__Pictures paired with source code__
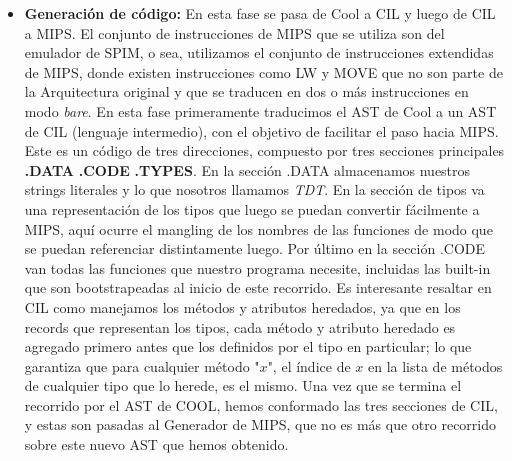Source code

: \documentclass[a4paper, 12pt]{article}
\begin{document}
\begin{itemize}
\begin{itemize}
	\item Inferencia de tipos(Inferer): En este recorrido se realiza el chequeo de Tipos y
	adem\'as incorporamos inferencia de tipos al lenguage, feature que no est\'a contemplado
	en la definici\'on formal. Este recorrido visualiza el codigo de COOL como una gran expresi\'on
	y realiza un an\'alisi Bottom-Up, partiendo de tipos bien definidos de las expresiones en las hojas
	como enteros, strings, etc. Como paso extra, para inferir los tipos nos basamos en las mismas reglas
	semanticas de tipos, pero agregamos recorridos para resolver los problemas de dependencia que puedan surgir
	entre los elementos a inferir. Por ejemplo es posible que para inferir el valor de retorno de un m\'etodo, primero
	haya que inferir el valor de retorno de sus par\'ametros. Para esto se agrega un par\'ametro \textbf{deep} al visitor
	que determina la cantidad de veces que se recorre el AST, y por tanto, determina la profundidad de las dependencias
	que podemos resolver. Para marcar un atributo, par\'ametro, variable o m\'etodo para que el sistema de 
	inferencia intente inferir su tipo, basta con marcar su tipo como \textbf{AUTO\_TYPE}. En caso de que no se
	pueda inferir alg\'un tipo, entonces se lanza un error sem\'antico. 
	
\end{itemize}
\item \textbf{Generación de código:} En esta fase se pasa de Cool a CIL y luego de CIL a MIPS. 
El conjunto de instrucciones de MIPS que se utiliza son del emulador de SPIM, o sea, utilizamos el conjunto
de instrucciones extendidas de MIPS, donde existen instrucciones como LW y MOVE que no son parte de la Arquitectura
original y que se traducen en dos o m\'as instrucciones en modo \textit{bare}. En esta fase primeramente traducimos
el AST de Cool a un AST de CIL (lenguaje intermedio), con el objetivo de facilitar el paso hacia MIPS. Este es un c\'odigo
de tres direcciones, compuesto por tres secciones principales \textbf{.DATA} \textbf{.CODE} \textbf{.TYPES}.
En la secci\'on .DATA almacenamos nuestros strings literales y lo que nosotros llamamos \textit{TDT}. En la secci\'on
de tipos va una representaci\'on de los tipos que luego se puedan convertir f\'acilmente a MIPS, aqu\'i ocurre el mangling
de los nombres de las funciones de modo que se puedan referenciar distintamente luego. Por \'ultimo en la secci\'on
.CODE van todas las funciones que nuestro programa necesite, incluidas las built-in que son bootstrapeadas al
inicio de este recorrido. Es interesante resaltar en CIL como manejamos los m\'etodos y atributos heredados, ya
que en los records que representan los tipos, cada m\'etodo y atributo heredado es agregado primero antes que los definidos
por el tipo en particular; lo que garantiza que para cualquier m\'etodo "$x$", el \'indice de $x$ en la lista de m\'etodos
de cualquier tipo que lo herede, es el mismo. Una vez que se termina el recorrido por el AST de COOL, hemos conformado
las tres secciones de CIL, y estas son pasadas al Generador de MIPS, que no es m\'as que otro recorrido sobre este nuevo
AST que hemos obtenido.


\end{itemize}
\end{document}
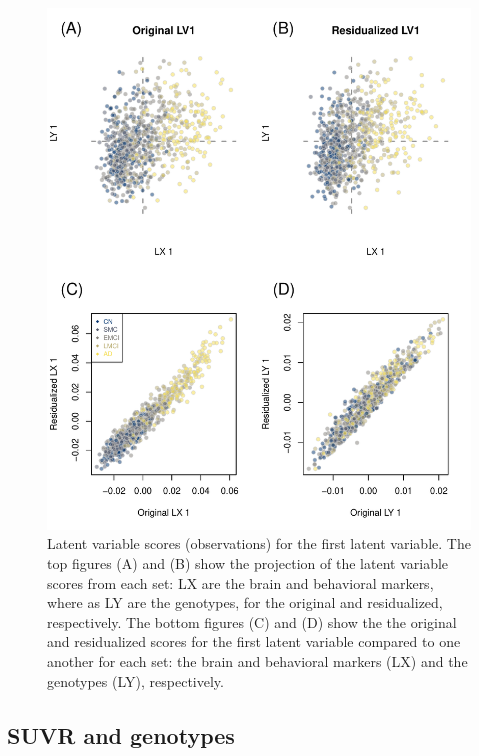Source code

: \documentclass[12pt]{article}
\begin{document}
\begin{figure}[!hbtp]

{\centering \includegraphics[width=.8\textwidth,height=.8\textheight]{PLSCAR_to_a_GPLS_files/figure-latex/unnamed-chunk-11-1} 

}

\caption{\label{fig:lv_compare_ex2} Latent variable scores (observations) for the first latent variable. The top figures (A) and (B) show the projection of the latent variable scores from each set: LX are the brain and behavioral markers, where as LY are the genotypes, for the original and residualized, respectively. The bottom figures (C) and (D) show the the original and residualized scores for the first latent variable compared to one another for each set: the brain and behavioral markers (LX) and the genotypes (LY), respectively.}\label{fig:unnamed-chunk-11}
\end{figure}

\hypertarget{suvr-and-genotypes}{%
\subsection{SUVR and genotypes}\label{suvr-and-genotypes}}

\label{section:big}
\end{document}
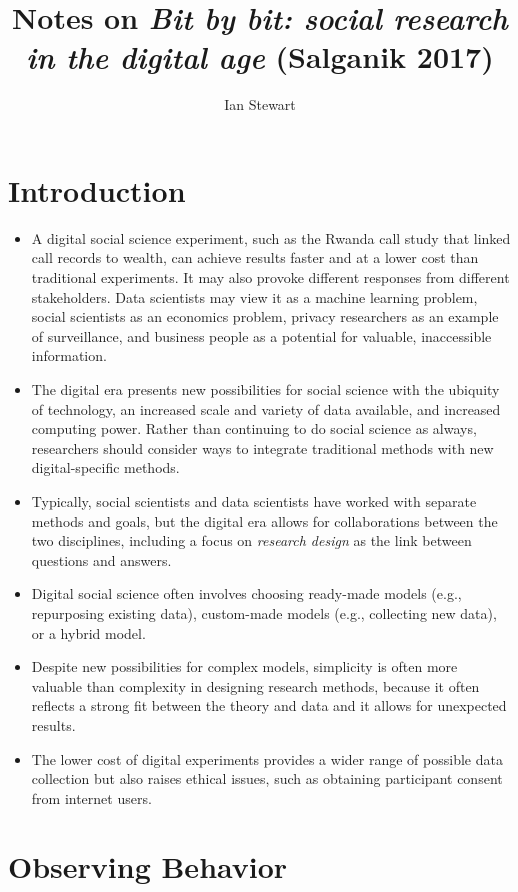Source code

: \documentclass[11pt,letterpaper]{article}
\title{Notes on \textit{Bit by bit: social research in the digital age} (Salganik 2017)}
\author{Ian Stewart}
\begin{document}
\maketitle{}
\date{}

\section{Introduction}

\begin{itemize}
\item A digital social science experiment, such as the Rwanda call study that linked call records to wealth, can achieve results faster and at a lower cost than traditional experiments. It may also provoke different responses from different stakeholders. Data scientists may view it as a machine learning problem, social scientists as an economics problem, privacy researchers as an example of surveillance, and business people as a potential for valuable, inaccessible information.
\item The digital era presents new possibilities for social science with the ubiquity of technology, an increased scale and variety of data available, and increased computing power. Rather than continuing to do social science as always, researchers should consider ways to integrate traditional methods with new digital-specific methods.
\item Typically, social scientists and data scientists have worked with separate methods and goals, but the digital era allows for collaborations between the two disciplines, including a focus on \emph{research design} as the link between questions and answers. 
\item Digital social science often involves choosing ready-made models (e.g., repurposing existing data), custom-made models (e.g., collecting new data), or a hybrid model.
\item Despite new possibilities for complex models, simplicity is often more valuable than complexity in designing research methods, because it often reflects a strong fit between the theory and data and it allows for unexpected results.
\item The lower cost of digital experiments provides a wider range of possible data collection but also raises ethical issues, such as obtaining participant consent from internet users.
\end{itemize}

\section{Observing Behavior}
\end{document}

__WHAT YOU HAVE TO DO__
Read through the entries, then copy every line where the string "documentclass" is found.

__ANSWER FOR THIS EXERCISE__
: \documentclass[a4paper, 12pt]{article}
: \documentclass[12pt]{article}
: \documentclass[11pt,letterpaper]{article}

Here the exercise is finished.